In fashioning the sentence, the judge also noted the reason Sangha had no criminal history was most likely due that she ran her business from her North Hollywood apartment, supplying high-end customers who used electronic payment methods, and as such, was less likely to draw the attention of law enforcement than street dealers.
“You are probably one of the most culpable among the defendants in this case,” Garnett said.
Sangha, 42, has been in jail since her arrest in August 2024. She pleaded guilty last year to one count of maintaining a drug-involved premises, three counts of distribution of ketamine, and one count of distribution of ketamine resulting in death or serious bodily injury.
Dressed in a white prison jumpsuit, Sangha expressed her remorse in front of a packed courtroom where some Perry’s relatives were in attendance.
“I take full responsibility for my actions,” she said. “These were not mistakes but horrible choices.”
Sangha is represented by celebrity attorney Mark Geragos.
He unsuccessfully tried to convince the judge that the lengthy prison Sangha faced was largely based on the quantity of drugs found in her apartment. But, according to the attorney, of the about 3,000 pills, the government had only 27 tested. While these contained methamphetamine, Geragos argued it was bad science to infer that all the pills contained illegal drugs.
Geragos also argued, again unsuccessfully, that his client was less culpable for Perry’s death than the actor’s assistant Kenneth Iwamasa, who injected Perry with ketamine and then left him to drown in his hot tub.
“Fifteen years for her and you the assistant walk out of the door?” Geragos asked.

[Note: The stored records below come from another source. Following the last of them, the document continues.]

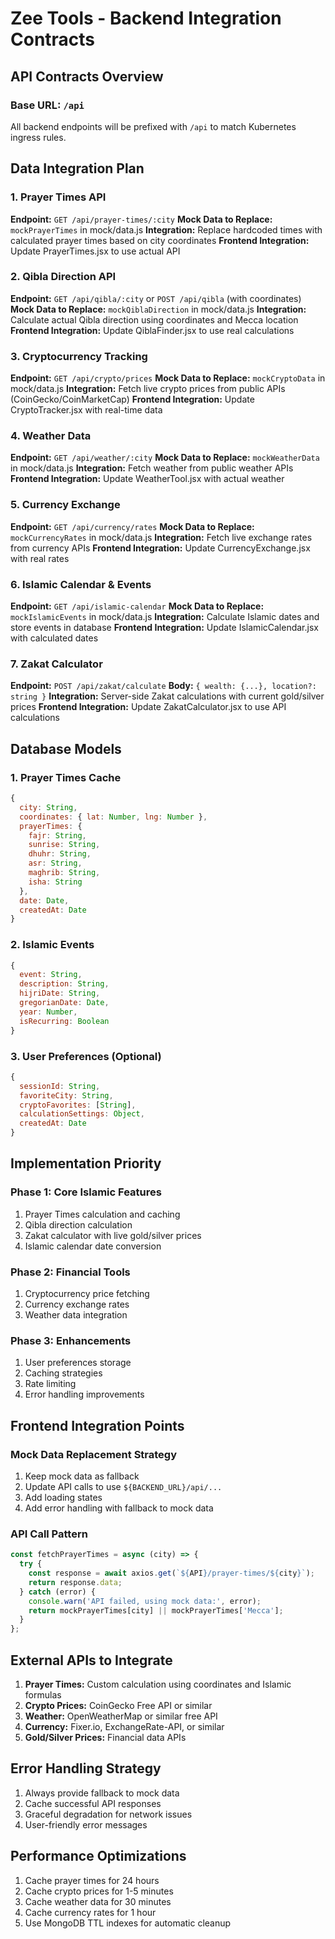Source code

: # Zee Tools - Backend Integration Contracts

## API Contracts Overview

### Base URL: `/api`
All backend endpoints will be prefixed with `/api` to match Kubernetes ingress rules.

## Data Integration Plan

### 1. Prayer Times API
**Endpoint:** `GET /api/prayer-times/:city`
**Mock Data to Replace:** `mockPrayerTimes` in mock/data.js
**Integration:** Replace hardcoded times with calculated prayer times based on city coordinates
**Frontend Integration:** Update PrayerTimes.jsx to use actual API

### 2. Qibla Direction API  
**Endpoint:** `GET /api/qibla/:city` or `POST /api/qibla` (with coordinates)
**Mock Data to Replace:** `mockQiblaDirection` in mock/data.js
**Integration:** Calculate actual Qibla direction using coordinates and Mecca location
**Frontend Integration:** Update QiblaFinder.jsx to use real calculations

### 3. Cryptocurrency Tracking
**Endpoint:** `GET /api/crypto/prices`
**Mock Data to Replace:** `mockCryptoData` in mock/data.js
**Integration:** Fetch live crypto prices from public APIs (CoinGecko/CoinMarketCap)
**Frontend Integration:** Update CryptoTracker.jsx with real-time data

### 4. Weather Data
**Endpoint:** `GET /api/weather/:city`
**Mock Data to Replace:** `mockWeatherData` in mock/data.js
**Integration:** Fetch weather from public weather APIs
**Frontend Integration:** Update WeatherTool.jsx with actual weather

### 5. Currency Exchange
**Endpoint:** `GET /api/currency/rates`
**Mock Data to Replace:** `mockCurrencyRates` in mock/data.js
**Integration:** Fetch live exchange rates from currency APIs
**Frontend Integration:** Update CurrencyExchange.jsx with real rates

### 6. Islamic Calendar & Events
**Endpoint:** `GET /api/islamic-calendar`
**Mock Data to Replace:** `mockIslamicEvents` in mock/data.js
**Integration:** Calculate Islamic dates and store events in database
**Frontend Integration:** Update IslamicCalendar.jsx with calculated dates

### 7. Zakat Calculator
**Endpoint:** `POST /api/zakat/calculate`
**Body:** `{ wealth: {...}, location?: string }`
**Integration:** Server-side Zakat calculations with current gold/silver prices
**Frontend Integration:** Update ZakatCalculator.jsx to use API calculations

## Database Models

### 1. Prayer Times Cache
```javascript
{
  city: String,
  coordinates: { lat: Number, lng: Number },
  prayerTimes: {
    fajr: String,
    sunrise: String,
    dhuhr: String,
    asr: String,
    maghrib: String,
    isha: String
  },
  date: Date,
  createdAt: Date
}
```

### 2. Islamic Events
```javascript
{
  event: String,
  description: String,
  hijriDate: String,
  gregorianDate: Date,
  year: Number,
  isRecurring: Boolean
}
```

### 3. User Preferences (Optional)
```javascript
{
  sessionId: String,
  favoriteCity: String,
  cryptoFavorites: [String],
  calculationSettings: Object,
  createdAt: Date
}
```

## Implementation Priority

### Phase 1: Core Islamic Features
1. Prayer Times calculation and caching
2. Qibla direction calculation
3. Zakat calculator with live gold/silver prices
4. Islamic calendar date conversion

### Phase 2: Financial Tools
1. Cryptocurrency price fetching
2. Currency exchange rates
3. Weather data integration

### Phase 3: Enhancements
1. User preferences storage
2. Caching strategies
3. Rate limiting
4. Error handling improvements

## Frontend Integration Points

### Mock Data Replacement Strategy
1. Keep mock data as fallback
2. Update API calls to use `${BACKEND_URL}/api/...`
3. Add loading states
4. Add error handling with fallback to mock data

### API Call Pattern
```javascript
const fetchPrayerTimes = async (city) => {
  try {
    const response = await axios.get(`${API}/prayer-times/${city}`);
    return response.data;
  } catch (error) {
    console.warn('API failed, using mock data:', error);
    return mockPrayerTimes[city] || mockPrayerTimes['Mecca'];
  }
};
```

## External APIs to Integrate

1. **Prayer Times:** Custom calculation using coordinates and Islamic formulas
2. **Crypto Prices:** CoinGecko Free API or similar
3. **Weather:** OpenWeatherMap or similar free API
4. **Currency:** Fixer.io, ExchangeRate-API, or similar
5. **Gold/Silver Prices:** Financial data APIs

## Error Handling Strategy

1. Always provide fallback to mock data
2. Cache successful API responses
3. Graceful degradation for network issues
4. User-friendly error messages

## Performance Optimizations

1. Cache prayer times for 24 hours
2. Cache crypto prices for 1-5 minutes
3. Cache weather data for 30 minutes
4. Cache currency rates for 1 hour
5. Use MongoDB TTL indexes for automatic cleanup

Iwamasa is yet to be sentenced.
Assistant U.S. Attorney Ian Yanniello pointed out, though, that Iwamasa immediately cooperated with the government’s investigation while Sangha sought to destroy evidence such as text messages of her involvement with supplying Perry and told others to do the same.
The 54-year-old Perry, who rose to fame in the 1990s as one of the case of the “Friends” sitcom, had been battling drug addiction for years before he was found dead in a hot tub at his Pacific Palisades home in 2023.
He had been routinely doing ketamine in the months before he died — the final dose was injected by Iwamasa, who has pleaded guilty to one count of conspiracy to distribute ketamine causing death.